═════ Available data

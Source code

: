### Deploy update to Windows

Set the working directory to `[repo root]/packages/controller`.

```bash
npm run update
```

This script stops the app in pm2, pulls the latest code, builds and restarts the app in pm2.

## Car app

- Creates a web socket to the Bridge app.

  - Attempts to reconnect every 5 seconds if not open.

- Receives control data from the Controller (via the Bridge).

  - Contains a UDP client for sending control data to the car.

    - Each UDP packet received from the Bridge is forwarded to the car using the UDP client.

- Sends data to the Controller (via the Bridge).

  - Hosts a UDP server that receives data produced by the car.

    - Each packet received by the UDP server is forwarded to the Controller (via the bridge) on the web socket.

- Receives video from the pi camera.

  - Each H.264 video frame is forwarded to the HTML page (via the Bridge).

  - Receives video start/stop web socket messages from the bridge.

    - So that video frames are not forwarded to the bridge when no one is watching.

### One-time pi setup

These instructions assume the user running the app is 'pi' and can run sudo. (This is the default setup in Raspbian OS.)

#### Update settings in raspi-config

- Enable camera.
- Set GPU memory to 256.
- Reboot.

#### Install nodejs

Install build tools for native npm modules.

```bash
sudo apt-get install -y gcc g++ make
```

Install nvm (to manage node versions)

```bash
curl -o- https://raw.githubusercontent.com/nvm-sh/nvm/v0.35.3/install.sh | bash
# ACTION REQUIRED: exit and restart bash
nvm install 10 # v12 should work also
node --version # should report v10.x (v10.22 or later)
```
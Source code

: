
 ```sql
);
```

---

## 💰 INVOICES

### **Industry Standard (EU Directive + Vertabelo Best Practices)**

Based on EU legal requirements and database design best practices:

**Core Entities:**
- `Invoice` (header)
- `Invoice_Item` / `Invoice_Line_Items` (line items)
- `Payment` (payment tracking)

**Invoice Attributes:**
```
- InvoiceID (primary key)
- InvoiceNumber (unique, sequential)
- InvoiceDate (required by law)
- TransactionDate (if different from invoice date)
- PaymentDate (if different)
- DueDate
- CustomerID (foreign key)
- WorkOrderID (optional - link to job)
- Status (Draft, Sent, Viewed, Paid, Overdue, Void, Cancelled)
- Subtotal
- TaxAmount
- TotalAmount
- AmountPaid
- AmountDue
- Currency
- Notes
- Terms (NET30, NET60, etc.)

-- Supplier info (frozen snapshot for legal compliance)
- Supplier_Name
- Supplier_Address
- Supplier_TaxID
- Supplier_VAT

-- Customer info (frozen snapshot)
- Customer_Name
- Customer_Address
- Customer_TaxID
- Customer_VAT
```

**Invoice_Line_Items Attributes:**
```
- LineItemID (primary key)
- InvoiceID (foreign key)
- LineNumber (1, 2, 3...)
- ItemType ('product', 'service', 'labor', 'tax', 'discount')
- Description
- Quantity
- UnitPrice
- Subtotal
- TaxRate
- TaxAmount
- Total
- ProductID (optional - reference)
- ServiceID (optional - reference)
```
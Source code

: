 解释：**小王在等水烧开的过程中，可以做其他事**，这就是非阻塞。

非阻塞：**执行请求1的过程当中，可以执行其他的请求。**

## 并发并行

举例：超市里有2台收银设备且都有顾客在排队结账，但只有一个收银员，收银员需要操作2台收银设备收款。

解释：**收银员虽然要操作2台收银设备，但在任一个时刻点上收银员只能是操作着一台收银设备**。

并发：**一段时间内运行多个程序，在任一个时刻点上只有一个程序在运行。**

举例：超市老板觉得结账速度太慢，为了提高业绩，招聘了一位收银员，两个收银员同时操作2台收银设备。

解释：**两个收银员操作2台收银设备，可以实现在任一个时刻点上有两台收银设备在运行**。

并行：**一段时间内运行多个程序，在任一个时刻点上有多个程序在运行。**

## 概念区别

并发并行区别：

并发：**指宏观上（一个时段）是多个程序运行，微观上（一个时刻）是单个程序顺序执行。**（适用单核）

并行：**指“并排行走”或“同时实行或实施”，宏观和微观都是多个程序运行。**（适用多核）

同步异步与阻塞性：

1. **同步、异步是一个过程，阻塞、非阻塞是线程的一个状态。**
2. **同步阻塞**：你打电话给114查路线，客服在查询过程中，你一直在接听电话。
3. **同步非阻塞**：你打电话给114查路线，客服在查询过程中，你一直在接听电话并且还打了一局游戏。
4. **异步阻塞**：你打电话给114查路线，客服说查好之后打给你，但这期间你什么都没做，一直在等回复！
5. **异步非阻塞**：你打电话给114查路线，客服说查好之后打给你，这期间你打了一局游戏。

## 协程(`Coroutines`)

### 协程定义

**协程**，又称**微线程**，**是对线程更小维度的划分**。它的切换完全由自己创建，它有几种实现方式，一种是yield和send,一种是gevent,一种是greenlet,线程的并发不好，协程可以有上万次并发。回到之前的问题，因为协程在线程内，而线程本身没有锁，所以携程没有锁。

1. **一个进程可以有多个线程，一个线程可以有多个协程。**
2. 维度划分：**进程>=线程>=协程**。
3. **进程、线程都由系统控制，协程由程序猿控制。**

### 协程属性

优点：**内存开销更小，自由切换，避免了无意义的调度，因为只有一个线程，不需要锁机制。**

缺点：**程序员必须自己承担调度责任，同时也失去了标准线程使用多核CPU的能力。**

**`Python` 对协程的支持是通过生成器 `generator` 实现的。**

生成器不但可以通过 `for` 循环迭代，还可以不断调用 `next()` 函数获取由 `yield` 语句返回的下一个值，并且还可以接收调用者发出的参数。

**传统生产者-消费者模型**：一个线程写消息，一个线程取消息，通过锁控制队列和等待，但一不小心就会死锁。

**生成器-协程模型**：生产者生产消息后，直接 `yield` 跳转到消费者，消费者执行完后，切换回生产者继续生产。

══════════

What you are asked to do ▸ Make an exact copy of every line in the data.

Output below ▸
Source code

:### Deploy update to Windows

Set the working directory to `[repo root]/packages/controller`.

```bash
npm run update
```

This script stops the app in pm2, pulls the latest code, builds and restarts the app in pm2.

## Car app

- Creates a web socket to the Bridge app.

  - Attempts to reconnect every 5 seconds if not open.

- Receives control data from the Controller (via the Bridge).

  - Contains a UDP client for sending control data to the car.

    - Each UDP packet received from the Bridge is forwarded to the car using the UDP client.

- Sends data to the Controller (via the Bridge).

  - Hosts a UDP server that receives data produced by the car.

    - Each packet received by the UDP server is forwarded to the Controller (via the bridge) on the web socket.

- Receives video from the pi camera.

  - Each H.264 video frame is forwarded to the HTML page (via the Bridge).

  - Receives video start/stop web socket messages from the bridge.

    - So that video frames are not forwarded to the bridge when no one is watching.

### One-time pi setup

These instructions assume the user running the app is 'pi' and can run sudo. (This is the default setup in Raspbian OS.)

#### Update settings in raspi-config

- Enable camera.
- Set GPU memory to 256.
- Reboot.

#### Install nodejs

Install build tools for native npm modules.

```bash
sudo apt-get install -y gcc g++ make
```

Install nvm (to manage node versions)

```bash
curl -o- https://raw.githubusercontent.com/nvm-sh/nvm/v0.35.3/install.sh | bash
# ACTION REQUIRED: exit and restart bash
nvm install 10 # v12 should work also
node --version # should report v10.x (v10.22 or later)
```
Source code

:
 ```sql
);
```

---

## 💰 INVOICES

### **Industry Standard (EU Directive + Vertabelo Best Practices)**

Based on EU legal requirements and database design best practices:

**Core Entities:**
- `Invoice` (header)
- `Invoice_Item` / `Invoice_Line_Items` (line items)
- `Payment` (payment tracking)

**Invoice Attributes:**
```
- InvoiceID (primary key)
- InvoiceNumber (unique, sequential)
- InvoiceDate (required by law)
- TransactionDate (if different from invoice date)
- PaymentDate (if different)
- DueDate
- CustomerID (foreign key)
- WorkOrderID (optional - link to job)
- Status (Draft, Sent, Viewed, Paid, Overdue, Void, Cancelled)
- Subtotal
- TaxAmount
- TotalAmount
- AmountPaid
- AmountDue
- Currency
- Notes
- Terms (NET30, NET60, etc.)

-- Supplier info (frozen snapshot for legal compliance)
- Supplier_Name
- Supplier_Address
- Supplier_TaxID
- Supplier_VAT

-- Customer info (frozen snapshot)
- Customer_Name
- Customer_Address
- Customer_TaxID
- Customer_VAT
```

**Invoice_Line_Items Attributes:**
```
- LineItemID (primary key)
- InvoiceID (foreign key)
- LineNumber (1, 2, 3...)
- ItemType ('product', 'service', 'labor', 'tax', 'discount')
- Description
- Quantity
- UnitPrice
- Subtotal
- TaxRate
- TaxAmount
- Total
- ProductID (optional - reference)
- ServiceID (optional - reference)
```
Source code

: 解释：**小王在等水烧开的过程中，可以做其他事**，这就是非阻塞。

非阻塞：**执行请求1的过程当中，可以执行其他的请求。**

## 并发并行

举例：超市里有2台收银设备且都有顾客在排队结账，但只有一个收银员，收银员需要操作2台收银设备收款。

解释：**收银员虽然要操作2台收银设备，但在任一个时刻点上收银员只能是操作着一台收银设备**。

并发：**一段时间内运行多个程序，在任一个时刻点上只有一个程序在运行。**

举例：超市老板觉得结账速度太慢，为了提高业绩，招聘了一位收银员，两个收银员同时操作2台收银设备。

解释：**两个收银员操作2台收银设备，可以实现在任一个时刻点上有两台收银设备在运行**。

并行：**一段时间内运行多个程序，在任一个时刻点上有多个程序在运行。**

## 概念区别

并发并行区别：

并发：**指宏观上（一个时段）是多个程序运行，微观上（一个时刻）是单个程序顺序执行。**（适用单核）

并行：**指“并排行走”或“同时实行或实施”，宏观和微观都是多个程序运行。**（适用多核）

同步异步与阻塞性：

1. **同步、异步是一个过程，阻塞、非阻塞是线程的一个状态。**
2. **同步阻塞**：你打电话给114查路线，客服在查询过程中，你一直在接听电话。
3. **同步非阻塞**：你打电话给114查路线，客服在查询过程中，你一直在接听电话并且还打了一局游戏。
4. **异步阻塞**：你打电话给114查路线，客服说查好之后打给你，但这期间你什么都没做，一直在等回复！
5. **异步非阻塞**：你打电话给114查路线，客服说查好之后打给你，这期间你打了一局游戏。

## 协程(`Coroutines`)

### 协程定义

**协程**，又称**微线程**，**是对线程更小维度的划分**。它的切换完全由自己创建，它有几种实现方式，一种是yield和send,一种是gevent,一种是greenlet,线程的并发不好，协程可以有上万次并发。回到之前的问题，因为协程在线程内，而线程本身没有锁，所以携程没有锁。

1. **一个进程可以有多个线程，一个线程可以有多个协程。**
2. 维度划分：**进程>=线程>=协程**。
3. **进程、线程都由系统控制，协程由程序猿控制。**

### 协程属性

优点：**内存开销更小，自由切换，避免了无意义的调度，因为只有一个线程，不需要锁机制。**

缺点：**程序员必须自己承担调度责任，同时也失去了标准线程使用多核CPU的能力。**

**`Python` 对协程的支持是通过生成器 `generator` 实现的。**

生成器不但可以通过 `for` 循环迭代，还可以不断调用 `next()` 函数获取由 `yield` 语句返回的下一个值，并且还可以接收调用者发出的参数。

**传统生产者-消费者模型**：一个线程写消息，一个线程取消息，通过锁控制队列和等待，但一不小心就会死锁。

**生成器-协程模型**：生产者生产消息后，直接 `yield` 跳转到消费者，消费者执行完后，切换回生产者继续生产。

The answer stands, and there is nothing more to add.